• [How to complete this task] Without changing a single word, write out every entry.

• [Data records]
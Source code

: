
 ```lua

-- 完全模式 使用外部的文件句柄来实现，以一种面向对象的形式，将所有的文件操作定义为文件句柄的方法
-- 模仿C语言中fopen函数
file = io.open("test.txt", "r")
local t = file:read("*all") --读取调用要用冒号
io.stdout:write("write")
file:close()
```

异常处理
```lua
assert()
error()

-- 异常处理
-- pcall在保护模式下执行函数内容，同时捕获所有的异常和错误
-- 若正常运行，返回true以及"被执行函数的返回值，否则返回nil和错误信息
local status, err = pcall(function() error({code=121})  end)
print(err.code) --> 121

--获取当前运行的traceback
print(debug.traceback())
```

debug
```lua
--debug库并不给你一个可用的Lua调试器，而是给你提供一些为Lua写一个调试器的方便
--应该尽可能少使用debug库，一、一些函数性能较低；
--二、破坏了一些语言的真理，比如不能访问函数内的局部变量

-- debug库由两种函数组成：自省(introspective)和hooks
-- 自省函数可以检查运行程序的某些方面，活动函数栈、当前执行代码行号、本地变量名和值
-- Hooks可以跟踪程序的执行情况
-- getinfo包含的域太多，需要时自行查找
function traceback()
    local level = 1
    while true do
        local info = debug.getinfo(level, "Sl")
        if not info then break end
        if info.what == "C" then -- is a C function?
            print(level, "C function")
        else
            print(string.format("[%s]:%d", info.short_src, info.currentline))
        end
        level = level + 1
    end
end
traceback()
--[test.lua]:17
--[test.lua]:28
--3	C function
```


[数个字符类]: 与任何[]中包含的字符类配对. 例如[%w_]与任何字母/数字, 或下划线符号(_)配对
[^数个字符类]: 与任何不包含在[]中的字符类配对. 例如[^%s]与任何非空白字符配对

• [The completed task]
Source code

:
 ```lua

-- 完全模式 使用外部的文件句柄来实现，以一种面向对象的形式，将所有的文件操作定义为文件句柄的方法
-- 模仿C语言中fopen函数
file = io.open("test.txt", "r")
local t = file:read("*all") --读取调用要用冒号
io.stdout:write("write")
file:close()
```

异常处理
```lua
assert()
error()

-- 异常处理
-- pcall在保护模式下执行函数内容，同时捕获所有的异常和错误
-- 若正常运行，返回true以及"被执行函数的返回值，否则返回nil和错误信息
local status, err = pcall(function() error({code=121})  end)
print(err.code) --> 121

--获取当前运行的traceback
print(debug.traceback())
```

debug
```lua
--debug库并不给你一个可用的Lua调试器，而是给你提供一些为Lua写一个调试器的方便
--应该尽可能少使用debug库，一、一些函数性能较低；
--二、破坏了一些语言的真理，比如不能访问函数内的局部变量

-- debug库由两种函数组成：自省(introspective)和hooks
-- 自省函数可以检查运行程序的某些方面，活动函数栈、当前执行代码行号、本地变量名和值
-- Hooks可以跟踪程序的执行情况
-- getinfo包含的域太多，需要时自行查找
function traceback()
    local level = 1
    while true do
        local info = debug.getinfo(level, "Sl")
        if not info then break end
        if info.what == "C" then -- is a C function?
            print(level, "C function")
        else
            print(string.format("[%s]:%d", info.short_src, info.currentline))
        end
        level = level + 1
    end
end
traceback()
--[test.lua]:17
--[test.lua]:28
--3	C function
```


[数个字符类]: 与任何[]中包含的字符类配对. 例如[%w_]与任何字母/数字, 或下划线符号(_)配对
[^数个字符类]: 与任何不包含在[]中的字符类配对. 例如[^%s]与任何非空白字符配对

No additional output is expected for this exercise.